Gumaca is politically subdivided into 59 barangays, as indicated below. Each barangay consists of puroks and some have sitios.

- Adia Bitaog
- Anonangin
- Bagong Buhay (Poblacion)
- Bamban
- Bantad
- Batong Dalig
- Biga
- Binambang
- Buensuceso
- Bungahan
- Butaguin
- Calumangin
- Camohaguin
- Casasahan Ibaba
- Casasahan Ilaya
- Cawayan
- Gayagayaan
- Gitnang Barrio
- Hardinan
- Inaclagan
- Inagbuhan Ilaya
- Hagakhakin
- Labnig
- Laguna
- Lagyo
- Mabini(Poblacion)
- Mabunga
- Malabtog
- Manlayaan
- Marcelo H. Del Pilar
- Mataas Na Bundok
- Maunlad (Poblacion)
- Pagsabangan
- Panikihan
- Peñafrancia (Poblacion)
- Pipisik (Poblacion)
- Progreso
- Rizal (Poblacion)
- Rosario
- San Agustin
- San Diego (Poblacion)
- San Diego (Bukid)
- San Isidro Kanluran
- San Isidro Silangan
- San Juan De Jesus
- San Vicente
- Sastre
- Tabing Dagat (Poblacion)
- Tumayan
- Villa Arcaya
- Villa Bota
- Villa Fuerte
- Villa Mendoza
- Villa Nava
- Villa Padua
- Villa Perez
- Villa Principe
- Villa Tañada
- Villa Victoria

===Climate===

Climate data for Gumaca, Quezon
| Month | Jan | Feb | Mar | Apr | May | Jun | Jul | Aug | Sep | Oct | Nov | Dec | Year |
| Mean daily maximum °C (°F) | 26 (79) | 27 (81) | 29 (84) | 31 (88) | 31 (88) | 30 (86) | 29 (84) | 29 (84) | 29 (84) | 29 (84) | 28 (82) | 26 (79) | 29 (84) |
| Mean daily minimum °C (°F) | 22 (72) | 22 (72) | 22 (72) | 23 (73) | 24 (75) | 24 (75) | 24 (75) | 24 (75) | 24 (75) | 24 (75) | 23 (73) | 23 (73) | 23 (74) |
| Average precipitation mm (inches) | 83 (3.3) | 55 (2.2) | 44 (1.7) | 37 (1.5) | 90 (3.5) | 123 (4.8) | 145 (5.7) | 125 (4.9) | 135 (5.3) | 166 (6.5) | 163 (6.4) | 152 (6.0) | 1,318 (51.8) |
| Average rainy days | 15.1 | 10.8 | 11.9 | 11.4 | 19.9 | 23.7 | 26.3 | 23.9 | 23.9 | 22.1 | 20.2 | 18.6 | 227.8 |
Source: Meteoblue

==Transportation==
===By land===
The municipality is connected with Manila by the Pan-Philippine Highway and daily rail services to and from Naga & Legazpi are provided by the Philippine National Railways.
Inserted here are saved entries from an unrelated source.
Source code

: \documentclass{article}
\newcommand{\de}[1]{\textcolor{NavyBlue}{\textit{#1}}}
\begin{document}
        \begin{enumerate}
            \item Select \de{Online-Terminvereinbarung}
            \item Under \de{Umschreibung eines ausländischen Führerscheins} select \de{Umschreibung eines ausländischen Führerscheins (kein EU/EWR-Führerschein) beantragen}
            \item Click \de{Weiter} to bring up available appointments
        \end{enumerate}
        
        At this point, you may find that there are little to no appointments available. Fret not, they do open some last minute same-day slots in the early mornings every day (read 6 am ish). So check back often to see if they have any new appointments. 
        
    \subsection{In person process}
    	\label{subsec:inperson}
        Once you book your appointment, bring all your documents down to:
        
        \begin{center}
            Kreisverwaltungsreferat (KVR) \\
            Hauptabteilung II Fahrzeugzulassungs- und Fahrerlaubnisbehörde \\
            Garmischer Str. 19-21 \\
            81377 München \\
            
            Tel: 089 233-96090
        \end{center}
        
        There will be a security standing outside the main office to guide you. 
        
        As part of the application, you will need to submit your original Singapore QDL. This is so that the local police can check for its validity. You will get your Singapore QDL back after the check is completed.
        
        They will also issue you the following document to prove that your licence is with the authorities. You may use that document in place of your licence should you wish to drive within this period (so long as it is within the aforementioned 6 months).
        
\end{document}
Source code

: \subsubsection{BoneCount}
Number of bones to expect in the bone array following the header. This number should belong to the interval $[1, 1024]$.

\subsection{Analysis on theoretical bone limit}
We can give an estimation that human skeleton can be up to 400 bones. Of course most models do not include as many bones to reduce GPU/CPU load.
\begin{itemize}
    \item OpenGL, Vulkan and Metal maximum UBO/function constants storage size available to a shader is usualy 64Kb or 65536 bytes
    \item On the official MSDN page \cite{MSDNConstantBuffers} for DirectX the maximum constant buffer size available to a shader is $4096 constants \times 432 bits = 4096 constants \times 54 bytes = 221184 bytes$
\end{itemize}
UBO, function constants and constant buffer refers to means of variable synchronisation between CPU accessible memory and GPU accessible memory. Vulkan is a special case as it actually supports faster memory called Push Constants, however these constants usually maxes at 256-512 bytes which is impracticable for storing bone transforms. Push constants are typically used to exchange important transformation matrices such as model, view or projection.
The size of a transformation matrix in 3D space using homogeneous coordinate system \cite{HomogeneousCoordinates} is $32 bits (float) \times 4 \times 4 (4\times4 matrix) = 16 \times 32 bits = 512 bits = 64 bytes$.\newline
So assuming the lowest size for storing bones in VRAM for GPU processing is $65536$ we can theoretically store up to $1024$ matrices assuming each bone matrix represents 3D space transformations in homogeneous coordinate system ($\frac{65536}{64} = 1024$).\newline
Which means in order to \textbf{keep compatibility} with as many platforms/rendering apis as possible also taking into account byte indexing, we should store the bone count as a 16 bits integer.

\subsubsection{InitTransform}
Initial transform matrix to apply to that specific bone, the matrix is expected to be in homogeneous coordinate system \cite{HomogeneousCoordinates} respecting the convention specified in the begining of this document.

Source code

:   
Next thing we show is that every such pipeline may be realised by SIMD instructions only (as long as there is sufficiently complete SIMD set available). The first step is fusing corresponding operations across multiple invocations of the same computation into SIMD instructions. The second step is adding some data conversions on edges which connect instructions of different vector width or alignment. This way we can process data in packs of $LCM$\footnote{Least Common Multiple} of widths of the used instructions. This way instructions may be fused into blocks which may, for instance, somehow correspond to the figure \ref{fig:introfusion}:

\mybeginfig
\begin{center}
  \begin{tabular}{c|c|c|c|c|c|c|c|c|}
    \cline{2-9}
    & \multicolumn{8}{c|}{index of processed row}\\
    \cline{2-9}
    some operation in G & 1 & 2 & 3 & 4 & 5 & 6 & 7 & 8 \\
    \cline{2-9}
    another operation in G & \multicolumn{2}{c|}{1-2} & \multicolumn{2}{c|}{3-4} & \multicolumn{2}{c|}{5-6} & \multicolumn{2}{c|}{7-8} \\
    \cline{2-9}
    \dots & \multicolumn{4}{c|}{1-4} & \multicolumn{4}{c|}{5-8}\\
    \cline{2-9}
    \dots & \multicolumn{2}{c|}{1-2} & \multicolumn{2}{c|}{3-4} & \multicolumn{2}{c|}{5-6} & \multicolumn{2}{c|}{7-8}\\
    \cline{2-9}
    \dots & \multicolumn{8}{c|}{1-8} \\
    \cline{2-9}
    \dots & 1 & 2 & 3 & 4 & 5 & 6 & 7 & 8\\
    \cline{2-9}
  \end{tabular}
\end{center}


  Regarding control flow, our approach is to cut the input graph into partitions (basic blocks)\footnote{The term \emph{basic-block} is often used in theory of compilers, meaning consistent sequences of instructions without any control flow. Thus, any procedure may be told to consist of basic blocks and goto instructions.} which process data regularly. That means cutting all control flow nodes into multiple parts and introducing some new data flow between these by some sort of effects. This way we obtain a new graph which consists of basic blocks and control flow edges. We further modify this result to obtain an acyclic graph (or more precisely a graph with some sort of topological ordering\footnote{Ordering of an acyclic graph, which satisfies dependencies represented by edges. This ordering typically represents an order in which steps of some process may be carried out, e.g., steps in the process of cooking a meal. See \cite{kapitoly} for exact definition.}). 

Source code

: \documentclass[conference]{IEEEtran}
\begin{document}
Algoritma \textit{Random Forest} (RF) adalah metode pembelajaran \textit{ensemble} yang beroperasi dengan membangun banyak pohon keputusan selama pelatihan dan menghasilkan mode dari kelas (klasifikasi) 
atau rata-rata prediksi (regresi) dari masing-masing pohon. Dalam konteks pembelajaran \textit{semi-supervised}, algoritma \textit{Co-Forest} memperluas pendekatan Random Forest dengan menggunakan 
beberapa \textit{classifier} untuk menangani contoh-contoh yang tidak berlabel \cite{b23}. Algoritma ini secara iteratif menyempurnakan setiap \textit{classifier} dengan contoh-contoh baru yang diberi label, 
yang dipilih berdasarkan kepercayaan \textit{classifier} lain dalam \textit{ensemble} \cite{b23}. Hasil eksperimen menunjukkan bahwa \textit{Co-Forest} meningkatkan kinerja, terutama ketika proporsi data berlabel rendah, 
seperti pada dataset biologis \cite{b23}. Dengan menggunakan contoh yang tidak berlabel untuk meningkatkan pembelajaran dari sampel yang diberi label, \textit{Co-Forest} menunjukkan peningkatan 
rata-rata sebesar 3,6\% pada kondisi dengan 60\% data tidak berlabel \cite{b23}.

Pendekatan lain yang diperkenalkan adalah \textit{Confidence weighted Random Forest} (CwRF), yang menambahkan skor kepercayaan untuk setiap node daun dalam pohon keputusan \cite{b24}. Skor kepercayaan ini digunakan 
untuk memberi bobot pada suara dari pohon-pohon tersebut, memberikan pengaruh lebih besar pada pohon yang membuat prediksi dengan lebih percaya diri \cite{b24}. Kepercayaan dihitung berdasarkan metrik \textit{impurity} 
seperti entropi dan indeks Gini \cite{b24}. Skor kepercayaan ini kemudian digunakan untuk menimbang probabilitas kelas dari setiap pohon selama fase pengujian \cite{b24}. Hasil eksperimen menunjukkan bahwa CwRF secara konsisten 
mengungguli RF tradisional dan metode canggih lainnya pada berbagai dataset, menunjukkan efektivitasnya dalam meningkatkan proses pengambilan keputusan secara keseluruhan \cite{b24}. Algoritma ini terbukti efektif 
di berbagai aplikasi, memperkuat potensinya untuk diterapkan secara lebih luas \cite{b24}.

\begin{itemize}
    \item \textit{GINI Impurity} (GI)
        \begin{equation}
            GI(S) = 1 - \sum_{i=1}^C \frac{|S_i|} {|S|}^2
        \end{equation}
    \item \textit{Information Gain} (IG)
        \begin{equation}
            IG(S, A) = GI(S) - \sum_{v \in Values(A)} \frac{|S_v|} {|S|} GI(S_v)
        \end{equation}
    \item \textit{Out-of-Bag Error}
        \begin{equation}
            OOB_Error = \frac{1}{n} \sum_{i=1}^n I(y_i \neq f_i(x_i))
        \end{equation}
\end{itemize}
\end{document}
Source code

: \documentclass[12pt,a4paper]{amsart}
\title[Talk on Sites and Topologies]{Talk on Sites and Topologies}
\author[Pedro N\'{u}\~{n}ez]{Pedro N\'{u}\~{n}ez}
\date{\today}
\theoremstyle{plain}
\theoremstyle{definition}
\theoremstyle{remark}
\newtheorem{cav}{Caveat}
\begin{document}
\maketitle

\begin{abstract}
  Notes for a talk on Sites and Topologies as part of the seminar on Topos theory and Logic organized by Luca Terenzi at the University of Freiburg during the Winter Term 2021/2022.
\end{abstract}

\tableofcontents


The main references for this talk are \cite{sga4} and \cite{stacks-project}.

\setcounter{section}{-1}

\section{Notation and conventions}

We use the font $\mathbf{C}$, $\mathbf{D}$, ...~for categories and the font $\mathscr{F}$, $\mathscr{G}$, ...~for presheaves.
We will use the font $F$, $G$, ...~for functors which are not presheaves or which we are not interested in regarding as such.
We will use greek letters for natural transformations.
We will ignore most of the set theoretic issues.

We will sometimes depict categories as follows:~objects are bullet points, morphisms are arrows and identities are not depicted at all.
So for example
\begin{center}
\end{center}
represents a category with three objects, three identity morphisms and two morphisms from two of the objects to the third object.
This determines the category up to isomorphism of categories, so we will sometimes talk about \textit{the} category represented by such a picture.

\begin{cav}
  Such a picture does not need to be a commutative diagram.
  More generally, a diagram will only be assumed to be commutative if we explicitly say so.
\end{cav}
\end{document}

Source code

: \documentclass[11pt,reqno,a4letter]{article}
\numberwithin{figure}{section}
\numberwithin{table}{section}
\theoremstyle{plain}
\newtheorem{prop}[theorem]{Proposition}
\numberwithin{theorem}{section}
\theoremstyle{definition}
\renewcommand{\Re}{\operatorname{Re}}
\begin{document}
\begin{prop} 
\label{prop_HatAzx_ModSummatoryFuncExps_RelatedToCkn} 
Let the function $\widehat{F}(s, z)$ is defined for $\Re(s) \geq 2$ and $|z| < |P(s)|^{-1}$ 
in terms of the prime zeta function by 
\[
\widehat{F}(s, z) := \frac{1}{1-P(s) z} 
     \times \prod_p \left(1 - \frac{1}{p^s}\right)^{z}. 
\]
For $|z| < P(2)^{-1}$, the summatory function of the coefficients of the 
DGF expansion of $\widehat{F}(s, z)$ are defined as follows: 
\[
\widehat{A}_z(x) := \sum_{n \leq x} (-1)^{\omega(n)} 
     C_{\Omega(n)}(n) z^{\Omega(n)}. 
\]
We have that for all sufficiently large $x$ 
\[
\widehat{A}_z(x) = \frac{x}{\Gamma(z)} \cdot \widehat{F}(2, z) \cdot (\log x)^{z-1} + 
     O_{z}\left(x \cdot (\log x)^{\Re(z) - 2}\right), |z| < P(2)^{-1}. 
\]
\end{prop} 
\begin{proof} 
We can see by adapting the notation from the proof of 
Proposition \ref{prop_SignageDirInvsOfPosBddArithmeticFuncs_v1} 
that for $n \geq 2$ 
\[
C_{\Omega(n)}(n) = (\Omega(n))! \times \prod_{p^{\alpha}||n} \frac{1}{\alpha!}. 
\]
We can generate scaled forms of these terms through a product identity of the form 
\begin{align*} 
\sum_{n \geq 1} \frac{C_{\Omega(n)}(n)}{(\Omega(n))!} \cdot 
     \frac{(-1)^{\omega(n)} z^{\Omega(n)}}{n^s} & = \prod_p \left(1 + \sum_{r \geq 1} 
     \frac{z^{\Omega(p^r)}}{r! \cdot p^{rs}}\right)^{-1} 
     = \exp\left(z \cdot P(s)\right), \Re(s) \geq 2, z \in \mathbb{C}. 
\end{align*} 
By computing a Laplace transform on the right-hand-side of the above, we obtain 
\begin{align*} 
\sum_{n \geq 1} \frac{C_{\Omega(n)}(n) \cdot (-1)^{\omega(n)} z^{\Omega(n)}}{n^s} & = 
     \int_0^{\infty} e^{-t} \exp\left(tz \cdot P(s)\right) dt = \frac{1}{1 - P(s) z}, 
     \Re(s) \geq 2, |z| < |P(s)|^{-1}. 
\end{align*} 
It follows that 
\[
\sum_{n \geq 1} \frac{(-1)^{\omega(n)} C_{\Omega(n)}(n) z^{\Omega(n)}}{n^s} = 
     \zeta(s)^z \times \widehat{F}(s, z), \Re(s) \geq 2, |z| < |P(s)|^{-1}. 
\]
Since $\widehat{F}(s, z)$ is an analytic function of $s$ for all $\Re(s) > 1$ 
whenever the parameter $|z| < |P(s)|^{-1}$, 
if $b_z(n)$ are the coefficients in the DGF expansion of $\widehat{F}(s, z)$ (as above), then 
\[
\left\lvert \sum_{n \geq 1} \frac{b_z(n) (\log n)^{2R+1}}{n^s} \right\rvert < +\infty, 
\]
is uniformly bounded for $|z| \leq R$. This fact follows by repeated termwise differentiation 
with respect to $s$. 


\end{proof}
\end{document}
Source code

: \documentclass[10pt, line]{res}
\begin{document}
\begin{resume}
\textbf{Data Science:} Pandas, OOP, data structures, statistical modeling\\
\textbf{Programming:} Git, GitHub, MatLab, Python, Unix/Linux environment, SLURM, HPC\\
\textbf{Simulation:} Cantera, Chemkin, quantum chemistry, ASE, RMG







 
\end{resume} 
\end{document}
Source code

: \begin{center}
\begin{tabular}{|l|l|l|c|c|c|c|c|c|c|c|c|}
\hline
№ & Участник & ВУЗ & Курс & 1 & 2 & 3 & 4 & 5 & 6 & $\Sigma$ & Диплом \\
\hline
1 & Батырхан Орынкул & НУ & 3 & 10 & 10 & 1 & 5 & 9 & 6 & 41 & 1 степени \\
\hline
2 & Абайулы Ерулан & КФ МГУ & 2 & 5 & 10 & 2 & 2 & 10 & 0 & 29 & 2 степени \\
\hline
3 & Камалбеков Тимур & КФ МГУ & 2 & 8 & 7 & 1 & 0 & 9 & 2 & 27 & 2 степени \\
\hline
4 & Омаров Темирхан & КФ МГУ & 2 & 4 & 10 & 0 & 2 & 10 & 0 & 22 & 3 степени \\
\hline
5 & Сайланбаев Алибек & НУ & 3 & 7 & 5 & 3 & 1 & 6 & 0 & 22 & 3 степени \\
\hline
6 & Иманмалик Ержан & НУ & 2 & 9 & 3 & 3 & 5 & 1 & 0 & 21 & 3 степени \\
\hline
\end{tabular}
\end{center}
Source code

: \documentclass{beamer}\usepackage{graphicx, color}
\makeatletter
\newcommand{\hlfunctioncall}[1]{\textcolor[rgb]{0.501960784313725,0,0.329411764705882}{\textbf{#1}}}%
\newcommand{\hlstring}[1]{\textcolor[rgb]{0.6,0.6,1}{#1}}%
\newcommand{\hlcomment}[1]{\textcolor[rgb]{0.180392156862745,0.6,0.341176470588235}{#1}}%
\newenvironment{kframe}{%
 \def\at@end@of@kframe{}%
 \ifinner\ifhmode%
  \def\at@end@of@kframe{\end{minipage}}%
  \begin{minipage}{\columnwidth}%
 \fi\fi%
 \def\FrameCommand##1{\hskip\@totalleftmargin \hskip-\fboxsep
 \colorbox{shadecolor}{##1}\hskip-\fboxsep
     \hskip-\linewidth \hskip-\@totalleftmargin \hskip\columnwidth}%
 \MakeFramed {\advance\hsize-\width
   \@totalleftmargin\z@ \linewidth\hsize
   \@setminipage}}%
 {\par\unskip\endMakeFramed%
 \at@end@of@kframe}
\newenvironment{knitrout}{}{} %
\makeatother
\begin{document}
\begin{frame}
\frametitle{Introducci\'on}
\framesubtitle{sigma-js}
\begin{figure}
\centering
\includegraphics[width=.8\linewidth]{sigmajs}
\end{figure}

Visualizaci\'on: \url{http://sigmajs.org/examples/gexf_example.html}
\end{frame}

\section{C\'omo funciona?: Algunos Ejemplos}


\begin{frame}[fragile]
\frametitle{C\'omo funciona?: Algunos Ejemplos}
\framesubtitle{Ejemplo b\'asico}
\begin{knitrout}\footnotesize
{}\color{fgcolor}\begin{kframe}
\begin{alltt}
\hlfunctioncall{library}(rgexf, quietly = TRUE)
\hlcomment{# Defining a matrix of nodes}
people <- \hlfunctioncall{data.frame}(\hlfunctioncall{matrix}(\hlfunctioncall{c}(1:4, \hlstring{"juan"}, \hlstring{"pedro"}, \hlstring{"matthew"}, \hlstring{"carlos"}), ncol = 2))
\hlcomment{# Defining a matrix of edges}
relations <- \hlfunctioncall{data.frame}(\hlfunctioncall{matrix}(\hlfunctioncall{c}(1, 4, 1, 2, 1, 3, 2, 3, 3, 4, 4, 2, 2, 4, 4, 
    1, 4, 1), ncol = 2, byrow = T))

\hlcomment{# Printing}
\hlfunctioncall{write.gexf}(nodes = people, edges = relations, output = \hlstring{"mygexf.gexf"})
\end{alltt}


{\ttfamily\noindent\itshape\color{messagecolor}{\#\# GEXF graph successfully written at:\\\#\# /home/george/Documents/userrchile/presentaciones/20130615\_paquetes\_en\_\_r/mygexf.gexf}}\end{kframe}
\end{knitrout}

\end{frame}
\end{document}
In order to spur development in the municipality, The Toll Regulatory Board declared Toll Road 5 the extension of South Luzon Expressway. A 420-kilometer, four lane expressway starting from the terminal point of the now under construction SLEX Toll Road 4 at Barangay Mayao, Lucena City in Quezon to Matnog, Sorsogon, near the Matnog Ferry Terminal. On August 25, 2020, San Miguel Corporation announced that they will invest the project which will reduce travel time from Lucena to Matnog from 9 hours to 5.5 hours.

On June 3, 2022, the Department of Transportation and San Miguel Corporation signed a Supplemental Toll Operations Agreement (STOA) for SLEX Toll Road 5 which was approved by then President Rodrigo Duterte 24 days later.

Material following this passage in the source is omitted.